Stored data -
┌──
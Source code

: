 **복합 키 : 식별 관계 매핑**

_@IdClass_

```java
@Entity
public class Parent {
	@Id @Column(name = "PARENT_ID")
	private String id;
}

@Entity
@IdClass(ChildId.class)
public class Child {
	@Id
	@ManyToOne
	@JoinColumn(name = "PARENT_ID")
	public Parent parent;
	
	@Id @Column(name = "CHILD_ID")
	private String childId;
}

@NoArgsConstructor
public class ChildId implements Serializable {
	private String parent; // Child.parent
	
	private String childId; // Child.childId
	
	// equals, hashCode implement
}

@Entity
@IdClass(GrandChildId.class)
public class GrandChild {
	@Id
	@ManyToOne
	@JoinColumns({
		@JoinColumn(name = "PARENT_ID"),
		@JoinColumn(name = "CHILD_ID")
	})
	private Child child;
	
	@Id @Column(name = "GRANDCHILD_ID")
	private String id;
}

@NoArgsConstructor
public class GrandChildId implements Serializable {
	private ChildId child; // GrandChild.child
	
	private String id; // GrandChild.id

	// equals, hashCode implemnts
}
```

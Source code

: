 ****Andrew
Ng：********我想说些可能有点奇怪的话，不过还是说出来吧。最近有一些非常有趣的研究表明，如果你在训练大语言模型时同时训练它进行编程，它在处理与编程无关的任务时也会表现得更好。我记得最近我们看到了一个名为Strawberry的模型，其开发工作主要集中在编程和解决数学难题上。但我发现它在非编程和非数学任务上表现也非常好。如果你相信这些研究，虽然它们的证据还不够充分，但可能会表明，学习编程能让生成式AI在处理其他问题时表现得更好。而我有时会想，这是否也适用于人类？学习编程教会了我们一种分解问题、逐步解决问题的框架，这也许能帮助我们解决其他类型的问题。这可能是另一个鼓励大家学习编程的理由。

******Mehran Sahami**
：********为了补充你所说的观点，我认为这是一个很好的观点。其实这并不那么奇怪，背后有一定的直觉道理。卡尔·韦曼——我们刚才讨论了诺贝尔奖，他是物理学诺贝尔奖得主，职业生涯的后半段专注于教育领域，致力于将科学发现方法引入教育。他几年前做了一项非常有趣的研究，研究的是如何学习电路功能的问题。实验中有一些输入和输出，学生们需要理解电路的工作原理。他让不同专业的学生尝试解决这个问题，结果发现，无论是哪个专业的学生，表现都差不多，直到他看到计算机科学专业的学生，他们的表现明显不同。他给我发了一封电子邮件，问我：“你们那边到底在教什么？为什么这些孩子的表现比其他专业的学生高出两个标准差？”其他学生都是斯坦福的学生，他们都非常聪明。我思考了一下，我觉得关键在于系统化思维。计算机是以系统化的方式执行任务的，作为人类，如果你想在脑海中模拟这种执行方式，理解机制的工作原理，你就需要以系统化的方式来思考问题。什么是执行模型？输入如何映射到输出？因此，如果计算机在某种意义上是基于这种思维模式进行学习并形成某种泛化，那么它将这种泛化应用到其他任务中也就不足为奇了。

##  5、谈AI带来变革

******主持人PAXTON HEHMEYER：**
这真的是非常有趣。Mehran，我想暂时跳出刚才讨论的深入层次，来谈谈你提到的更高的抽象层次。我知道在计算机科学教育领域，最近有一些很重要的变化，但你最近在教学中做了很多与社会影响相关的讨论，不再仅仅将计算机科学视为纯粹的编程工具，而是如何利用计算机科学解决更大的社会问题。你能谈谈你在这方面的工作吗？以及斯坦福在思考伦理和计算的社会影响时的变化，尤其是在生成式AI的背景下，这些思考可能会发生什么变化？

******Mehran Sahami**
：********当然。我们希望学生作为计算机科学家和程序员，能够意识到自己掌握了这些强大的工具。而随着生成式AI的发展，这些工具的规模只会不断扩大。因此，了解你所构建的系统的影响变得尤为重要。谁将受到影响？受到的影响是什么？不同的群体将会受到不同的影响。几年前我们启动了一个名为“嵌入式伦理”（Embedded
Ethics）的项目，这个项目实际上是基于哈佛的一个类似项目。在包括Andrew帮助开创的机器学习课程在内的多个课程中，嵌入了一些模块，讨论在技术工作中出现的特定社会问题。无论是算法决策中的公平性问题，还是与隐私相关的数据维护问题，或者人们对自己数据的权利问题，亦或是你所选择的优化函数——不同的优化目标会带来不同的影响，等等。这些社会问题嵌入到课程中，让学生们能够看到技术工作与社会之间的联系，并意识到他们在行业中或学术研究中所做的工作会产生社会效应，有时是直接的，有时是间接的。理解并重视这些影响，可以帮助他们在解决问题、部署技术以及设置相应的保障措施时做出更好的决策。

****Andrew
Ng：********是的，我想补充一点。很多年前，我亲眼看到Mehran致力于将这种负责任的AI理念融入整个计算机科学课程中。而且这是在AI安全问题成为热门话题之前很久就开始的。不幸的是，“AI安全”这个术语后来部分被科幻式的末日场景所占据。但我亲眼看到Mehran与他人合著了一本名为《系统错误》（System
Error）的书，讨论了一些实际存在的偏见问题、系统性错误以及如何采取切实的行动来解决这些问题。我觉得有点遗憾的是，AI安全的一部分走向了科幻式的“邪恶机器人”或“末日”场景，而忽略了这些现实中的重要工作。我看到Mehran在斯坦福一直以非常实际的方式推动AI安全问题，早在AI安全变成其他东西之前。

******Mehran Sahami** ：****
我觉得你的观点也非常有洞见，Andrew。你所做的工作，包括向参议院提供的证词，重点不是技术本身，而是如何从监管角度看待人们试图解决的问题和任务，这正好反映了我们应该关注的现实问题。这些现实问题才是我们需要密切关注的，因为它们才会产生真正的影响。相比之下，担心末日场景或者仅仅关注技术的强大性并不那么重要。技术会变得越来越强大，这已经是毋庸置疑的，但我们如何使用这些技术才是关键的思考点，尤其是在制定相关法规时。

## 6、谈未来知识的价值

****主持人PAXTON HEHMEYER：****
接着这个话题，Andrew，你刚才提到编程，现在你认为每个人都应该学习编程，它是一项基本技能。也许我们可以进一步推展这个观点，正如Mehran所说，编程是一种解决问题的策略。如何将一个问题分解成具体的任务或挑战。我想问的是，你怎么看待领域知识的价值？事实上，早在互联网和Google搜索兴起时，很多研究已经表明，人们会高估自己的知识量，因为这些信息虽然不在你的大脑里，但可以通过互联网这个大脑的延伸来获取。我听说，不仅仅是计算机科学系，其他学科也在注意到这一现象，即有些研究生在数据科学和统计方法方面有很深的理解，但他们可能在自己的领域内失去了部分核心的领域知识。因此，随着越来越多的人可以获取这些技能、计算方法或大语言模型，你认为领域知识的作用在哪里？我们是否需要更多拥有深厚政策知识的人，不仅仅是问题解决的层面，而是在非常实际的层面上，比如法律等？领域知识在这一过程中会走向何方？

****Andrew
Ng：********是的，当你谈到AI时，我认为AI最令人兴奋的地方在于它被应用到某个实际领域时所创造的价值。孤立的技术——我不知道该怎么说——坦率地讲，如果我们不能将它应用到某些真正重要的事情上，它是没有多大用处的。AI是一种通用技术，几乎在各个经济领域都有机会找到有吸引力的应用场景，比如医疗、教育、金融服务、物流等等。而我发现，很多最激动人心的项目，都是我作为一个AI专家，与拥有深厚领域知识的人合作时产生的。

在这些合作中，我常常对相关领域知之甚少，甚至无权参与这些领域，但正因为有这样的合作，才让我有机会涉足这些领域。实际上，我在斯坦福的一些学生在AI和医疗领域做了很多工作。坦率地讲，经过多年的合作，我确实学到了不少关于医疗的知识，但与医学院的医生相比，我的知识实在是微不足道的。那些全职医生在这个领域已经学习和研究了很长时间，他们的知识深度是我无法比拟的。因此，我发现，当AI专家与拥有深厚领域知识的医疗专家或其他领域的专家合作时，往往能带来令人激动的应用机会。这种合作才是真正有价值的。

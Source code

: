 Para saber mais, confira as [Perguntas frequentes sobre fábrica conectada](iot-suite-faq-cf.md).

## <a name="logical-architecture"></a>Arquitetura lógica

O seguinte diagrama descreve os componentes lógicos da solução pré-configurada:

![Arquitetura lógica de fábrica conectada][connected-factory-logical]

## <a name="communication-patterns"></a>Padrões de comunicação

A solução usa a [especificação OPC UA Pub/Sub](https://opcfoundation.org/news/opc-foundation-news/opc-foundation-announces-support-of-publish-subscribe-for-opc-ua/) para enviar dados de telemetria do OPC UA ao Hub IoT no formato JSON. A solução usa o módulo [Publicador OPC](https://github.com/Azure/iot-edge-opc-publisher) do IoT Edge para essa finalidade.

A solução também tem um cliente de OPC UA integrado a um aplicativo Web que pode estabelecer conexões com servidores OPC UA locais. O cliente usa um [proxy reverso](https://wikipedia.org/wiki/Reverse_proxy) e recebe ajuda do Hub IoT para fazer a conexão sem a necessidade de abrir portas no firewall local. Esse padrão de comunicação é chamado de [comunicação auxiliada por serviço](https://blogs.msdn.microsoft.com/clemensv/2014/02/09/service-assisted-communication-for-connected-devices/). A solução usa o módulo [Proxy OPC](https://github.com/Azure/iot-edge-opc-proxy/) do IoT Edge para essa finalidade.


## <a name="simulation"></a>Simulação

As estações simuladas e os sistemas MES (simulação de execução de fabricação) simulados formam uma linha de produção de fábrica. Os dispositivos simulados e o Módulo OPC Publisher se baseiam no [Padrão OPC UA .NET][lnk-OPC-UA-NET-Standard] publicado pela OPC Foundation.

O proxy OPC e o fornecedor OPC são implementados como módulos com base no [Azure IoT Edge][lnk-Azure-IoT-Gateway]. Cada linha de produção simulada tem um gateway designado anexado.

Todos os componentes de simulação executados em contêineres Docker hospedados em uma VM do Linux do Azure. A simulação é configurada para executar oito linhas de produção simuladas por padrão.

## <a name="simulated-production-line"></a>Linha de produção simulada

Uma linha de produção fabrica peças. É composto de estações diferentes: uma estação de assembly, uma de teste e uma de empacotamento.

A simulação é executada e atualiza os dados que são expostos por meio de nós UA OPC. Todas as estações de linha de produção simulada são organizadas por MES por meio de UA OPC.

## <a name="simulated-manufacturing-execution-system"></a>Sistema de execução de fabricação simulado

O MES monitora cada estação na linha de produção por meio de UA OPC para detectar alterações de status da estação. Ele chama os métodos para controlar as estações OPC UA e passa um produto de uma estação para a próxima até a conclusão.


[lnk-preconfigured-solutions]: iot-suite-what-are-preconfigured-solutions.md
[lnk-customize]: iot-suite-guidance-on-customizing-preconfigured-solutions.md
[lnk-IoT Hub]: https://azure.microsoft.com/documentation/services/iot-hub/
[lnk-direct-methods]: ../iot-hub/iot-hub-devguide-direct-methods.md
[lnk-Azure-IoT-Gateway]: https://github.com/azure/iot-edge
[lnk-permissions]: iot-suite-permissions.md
└──
TASK INSTRUCTIONS - Using the records given above, list every line that includes the word "fabricação".

ANSWER TO THE PROBLEM -
As estações simuladas e os sistemas MES (simulação de execução de fabricação) simulados formam uma linha de produção de fábrica. Os dispositivos simulados e o Módulo OPC Publisher se baseiam no [Padrão OPC UA .NET][lnk-OPC-UA-NET-Standard] publicado pela OPC Foundation.
## <a name="simulated-manufacturing-execution-system"></a>Sistema de execução de fabricação simulado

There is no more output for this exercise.